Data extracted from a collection
##########

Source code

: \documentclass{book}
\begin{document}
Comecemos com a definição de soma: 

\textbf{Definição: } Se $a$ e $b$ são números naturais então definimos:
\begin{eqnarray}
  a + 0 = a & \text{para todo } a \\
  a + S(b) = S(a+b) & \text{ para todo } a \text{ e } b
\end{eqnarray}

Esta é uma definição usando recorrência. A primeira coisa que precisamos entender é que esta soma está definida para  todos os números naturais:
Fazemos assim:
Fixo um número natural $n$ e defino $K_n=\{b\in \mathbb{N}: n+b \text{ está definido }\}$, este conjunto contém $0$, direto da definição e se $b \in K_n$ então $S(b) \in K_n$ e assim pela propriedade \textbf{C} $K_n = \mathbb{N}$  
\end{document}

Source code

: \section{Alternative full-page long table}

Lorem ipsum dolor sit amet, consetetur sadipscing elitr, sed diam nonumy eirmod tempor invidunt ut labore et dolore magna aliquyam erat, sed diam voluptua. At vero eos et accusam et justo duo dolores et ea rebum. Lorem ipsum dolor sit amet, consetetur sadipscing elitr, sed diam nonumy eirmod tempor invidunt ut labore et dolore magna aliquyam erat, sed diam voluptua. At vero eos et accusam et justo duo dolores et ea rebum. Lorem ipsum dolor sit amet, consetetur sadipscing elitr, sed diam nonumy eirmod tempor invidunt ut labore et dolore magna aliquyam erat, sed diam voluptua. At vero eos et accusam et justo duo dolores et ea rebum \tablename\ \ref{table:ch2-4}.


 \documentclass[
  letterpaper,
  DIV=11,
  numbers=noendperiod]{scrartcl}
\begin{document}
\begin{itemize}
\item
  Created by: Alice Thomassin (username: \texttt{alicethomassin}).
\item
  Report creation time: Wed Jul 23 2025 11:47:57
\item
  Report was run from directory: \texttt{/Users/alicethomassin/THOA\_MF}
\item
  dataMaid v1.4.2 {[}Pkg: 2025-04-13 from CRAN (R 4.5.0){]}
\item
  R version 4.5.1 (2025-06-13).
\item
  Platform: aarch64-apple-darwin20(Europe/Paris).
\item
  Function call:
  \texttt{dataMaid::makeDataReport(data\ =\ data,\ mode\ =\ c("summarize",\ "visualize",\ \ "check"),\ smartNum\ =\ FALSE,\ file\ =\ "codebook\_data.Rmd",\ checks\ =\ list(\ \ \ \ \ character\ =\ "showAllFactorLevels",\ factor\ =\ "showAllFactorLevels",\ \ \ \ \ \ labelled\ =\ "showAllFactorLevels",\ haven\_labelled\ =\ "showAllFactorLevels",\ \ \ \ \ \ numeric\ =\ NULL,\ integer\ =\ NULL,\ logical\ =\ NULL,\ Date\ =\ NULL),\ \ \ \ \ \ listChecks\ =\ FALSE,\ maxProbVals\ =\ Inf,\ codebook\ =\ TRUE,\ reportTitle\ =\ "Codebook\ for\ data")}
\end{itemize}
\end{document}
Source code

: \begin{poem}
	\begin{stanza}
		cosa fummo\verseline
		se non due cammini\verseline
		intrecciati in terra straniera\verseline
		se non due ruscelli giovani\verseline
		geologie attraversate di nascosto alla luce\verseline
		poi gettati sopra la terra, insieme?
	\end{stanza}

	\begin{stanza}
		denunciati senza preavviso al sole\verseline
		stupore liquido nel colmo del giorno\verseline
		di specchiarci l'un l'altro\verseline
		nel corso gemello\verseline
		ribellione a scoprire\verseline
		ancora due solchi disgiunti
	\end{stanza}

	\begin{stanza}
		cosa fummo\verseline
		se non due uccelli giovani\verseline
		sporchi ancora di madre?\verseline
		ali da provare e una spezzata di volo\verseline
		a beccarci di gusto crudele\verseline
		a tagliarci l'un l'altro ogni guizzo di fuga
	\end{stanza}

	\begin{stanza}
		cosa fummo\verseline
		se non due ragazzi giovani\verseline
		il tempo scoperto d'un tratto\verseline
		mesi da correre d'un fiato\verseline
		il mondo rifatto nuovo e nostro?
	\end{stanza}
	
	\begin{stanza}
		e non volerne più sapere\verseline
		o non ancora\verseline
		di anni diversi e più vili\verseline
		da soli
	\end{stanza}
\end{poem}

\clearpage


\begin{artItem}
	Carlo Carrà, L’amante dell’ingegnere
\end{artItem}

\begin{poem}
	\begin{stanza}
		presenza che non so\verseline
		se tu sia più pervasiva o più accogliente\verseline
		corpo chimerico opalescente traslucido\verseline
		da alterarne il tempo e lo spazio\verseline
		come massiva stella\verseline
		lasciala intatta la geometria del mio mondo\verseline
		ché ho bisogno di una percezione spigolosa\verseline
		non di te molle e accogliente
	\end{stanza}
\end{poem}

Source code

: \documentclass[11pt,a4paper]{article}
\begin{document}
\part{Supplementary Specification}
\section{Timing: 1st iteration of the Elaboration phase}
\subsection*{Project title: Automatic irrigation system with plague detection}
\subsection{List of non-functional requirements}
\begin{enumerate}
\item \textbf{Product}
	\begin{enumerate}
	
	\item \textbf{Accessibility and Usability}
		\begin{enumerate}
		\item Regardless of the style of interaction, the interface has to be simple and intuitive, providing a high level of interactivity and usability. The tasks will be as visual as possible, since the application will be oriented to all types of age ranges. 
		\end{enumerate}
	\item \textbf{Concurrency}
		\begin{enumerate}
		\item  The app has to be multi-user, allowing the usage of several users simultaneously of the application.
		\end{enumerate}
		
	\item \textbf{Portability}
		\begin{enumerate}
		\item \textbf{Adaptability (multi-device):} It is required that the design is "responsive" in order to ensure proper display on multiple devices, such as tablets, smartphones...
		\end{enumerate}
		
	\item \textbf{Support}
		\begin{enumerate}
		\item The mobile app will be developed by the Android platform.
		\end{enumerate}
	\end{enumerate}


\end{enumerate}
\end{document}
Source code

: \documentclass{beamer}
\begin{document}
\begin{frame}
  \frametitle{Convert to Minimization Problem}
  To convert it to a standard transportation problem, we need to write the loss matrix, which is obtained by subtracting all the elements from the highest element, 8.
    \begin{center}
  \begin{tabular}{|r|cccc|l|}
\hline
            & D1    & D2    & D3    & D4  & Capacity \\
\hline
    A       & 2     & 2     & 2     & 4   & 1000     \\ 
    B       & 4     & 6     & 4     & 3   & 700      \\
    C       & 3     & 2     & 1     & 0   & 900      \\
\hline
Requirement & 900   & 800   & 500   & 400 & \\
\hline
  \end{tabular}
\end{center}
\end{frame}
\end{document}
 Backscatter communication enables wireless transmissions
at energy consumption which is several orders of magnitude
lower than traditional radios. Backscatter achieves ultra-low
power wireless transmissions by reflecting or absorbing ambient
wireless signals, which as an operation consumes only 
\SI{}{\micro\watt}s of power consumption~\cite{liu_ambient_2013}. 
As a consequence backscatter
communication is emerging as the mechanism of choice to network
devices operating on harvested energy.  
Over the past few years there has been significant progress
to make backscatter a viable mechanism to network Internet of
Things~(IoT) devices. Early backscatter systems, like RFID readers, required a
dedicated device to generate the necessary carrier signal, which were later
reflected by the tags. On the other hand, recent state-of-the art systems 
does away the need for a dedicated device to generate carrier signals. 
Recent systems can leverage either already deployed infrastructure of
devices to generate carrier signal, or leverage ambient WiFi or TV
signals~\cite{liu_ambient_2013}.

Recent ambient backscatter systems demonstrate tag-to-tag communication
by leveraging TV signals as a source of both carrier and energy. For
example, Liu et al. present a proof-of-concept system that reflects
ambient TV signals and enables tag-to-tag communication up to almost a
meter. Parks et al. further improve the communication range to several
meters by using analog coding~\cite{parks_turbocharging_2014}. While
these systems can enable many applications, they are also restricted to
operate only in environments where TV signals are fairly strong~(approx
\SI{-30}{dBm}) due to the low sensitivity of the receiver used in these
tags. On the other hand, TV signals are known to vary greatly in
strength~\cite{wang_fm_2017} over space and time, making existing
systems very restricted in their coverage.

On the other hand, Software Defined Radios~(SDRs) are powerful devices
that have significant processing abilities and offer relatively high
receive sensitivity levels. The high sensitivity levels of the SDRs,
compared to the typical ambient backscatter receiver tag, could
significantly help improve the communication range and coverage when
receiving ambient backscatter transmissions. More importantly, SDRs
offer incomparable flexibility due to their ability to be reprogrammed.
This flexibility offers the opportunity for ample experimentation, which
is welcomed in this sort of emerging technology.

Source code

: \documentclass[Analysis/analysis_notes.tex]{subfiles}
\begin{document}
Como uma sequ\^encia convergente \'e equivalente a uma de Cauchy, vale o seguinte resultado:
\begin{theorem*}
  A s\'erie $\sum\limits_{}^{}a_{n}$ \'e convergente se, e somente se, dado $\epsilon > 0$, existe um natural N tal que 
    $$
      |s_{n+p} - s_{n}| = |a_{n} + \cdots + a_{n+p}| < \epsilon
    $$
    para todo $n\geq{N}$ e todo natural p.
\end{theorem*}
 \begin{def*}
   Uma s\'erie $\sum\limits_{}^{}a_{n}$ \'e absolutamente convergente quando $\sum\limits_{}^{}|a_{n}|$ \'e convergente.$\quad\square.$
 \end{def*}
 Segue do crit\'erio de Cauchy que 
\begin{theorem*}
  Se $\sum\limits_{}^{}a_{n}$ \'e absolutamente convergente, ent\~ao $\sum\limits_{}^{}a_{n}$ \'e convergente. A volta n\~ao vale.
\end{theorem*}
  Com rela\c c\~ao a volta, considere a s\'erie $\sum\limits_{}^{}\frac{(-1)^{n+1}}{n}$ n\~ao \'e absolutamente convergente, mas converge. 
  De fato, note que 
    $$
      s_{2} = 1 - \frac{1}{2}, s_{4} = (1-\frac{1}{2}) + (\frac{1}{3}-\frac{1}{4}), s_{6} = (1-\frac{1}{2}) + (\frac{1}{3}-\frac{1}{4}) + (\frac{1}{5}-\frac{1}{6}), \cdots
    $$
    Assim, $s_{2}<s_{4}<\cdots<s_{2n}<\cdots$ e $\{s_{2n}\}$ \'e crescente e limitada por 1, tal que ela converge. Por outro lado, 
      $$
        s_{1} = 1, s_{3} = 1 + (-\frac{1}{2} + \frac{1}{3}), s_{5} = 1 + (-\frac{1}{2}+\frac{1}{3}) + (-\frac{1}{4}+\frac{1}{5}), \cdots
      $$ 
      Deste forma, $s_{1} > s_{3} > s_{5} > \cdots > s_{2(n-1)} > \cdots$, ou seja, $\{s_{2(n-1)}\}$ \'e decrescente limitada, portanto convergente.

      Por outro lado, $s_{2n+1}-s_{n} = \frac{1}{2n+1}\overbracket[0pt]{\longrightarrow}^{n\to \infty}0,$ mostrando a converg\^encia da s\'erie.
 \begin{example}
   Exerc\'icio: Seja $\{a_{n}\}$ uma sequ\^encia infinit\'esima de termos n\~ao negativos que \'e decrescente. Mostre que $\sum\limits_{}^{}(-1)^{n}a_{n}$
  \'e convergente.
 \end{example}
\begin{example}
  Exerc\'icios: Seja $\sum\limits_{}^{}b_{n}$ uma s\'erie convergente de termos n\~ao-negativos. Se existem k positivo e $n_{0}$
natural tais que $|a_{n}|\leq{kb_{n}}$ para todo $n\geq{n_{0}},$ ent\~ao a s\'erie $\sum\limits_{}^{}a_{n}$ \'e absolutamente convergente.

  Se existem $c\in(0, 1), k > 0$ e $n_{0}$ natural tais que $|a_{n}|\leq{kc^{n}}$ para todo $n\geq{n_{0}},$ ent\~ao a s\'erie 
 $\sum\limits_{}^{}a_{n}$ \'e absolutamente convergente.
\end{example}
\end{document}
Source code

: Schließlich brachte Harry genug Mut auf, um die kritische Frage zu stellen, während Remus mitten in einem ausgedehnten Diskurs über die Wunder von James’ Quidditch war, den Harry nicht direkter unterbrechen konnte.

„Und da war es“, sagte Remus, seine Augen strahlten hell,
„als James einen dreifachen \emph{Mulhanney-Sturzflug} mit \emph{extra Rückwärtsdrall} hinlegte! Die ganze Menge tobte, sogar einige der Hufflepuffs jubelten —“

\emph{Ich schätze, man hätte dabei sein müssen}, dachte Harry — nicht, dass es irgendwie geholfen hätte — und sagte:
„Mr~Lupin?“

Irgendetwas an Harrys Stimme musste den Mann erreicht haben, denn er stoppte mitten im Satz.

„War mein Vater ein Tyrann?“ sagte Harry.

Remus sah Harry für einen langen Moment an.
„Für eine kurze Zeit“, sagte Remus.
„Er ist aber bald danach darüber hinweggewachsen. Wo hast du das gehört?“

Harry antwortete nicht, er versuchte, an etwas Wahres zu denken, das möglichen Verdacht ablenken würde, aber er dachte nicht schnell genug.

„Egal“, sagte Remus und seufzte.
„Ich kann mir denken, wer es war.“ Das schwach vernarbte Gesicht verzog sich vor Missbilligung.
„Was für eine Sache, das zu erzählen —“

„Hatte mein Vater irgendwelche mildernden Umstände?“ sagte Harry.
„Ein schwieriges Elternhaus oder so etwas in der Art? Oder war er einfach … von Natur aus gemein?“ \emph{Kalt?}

##########

Please report only the number of lines above that include "leverage".

2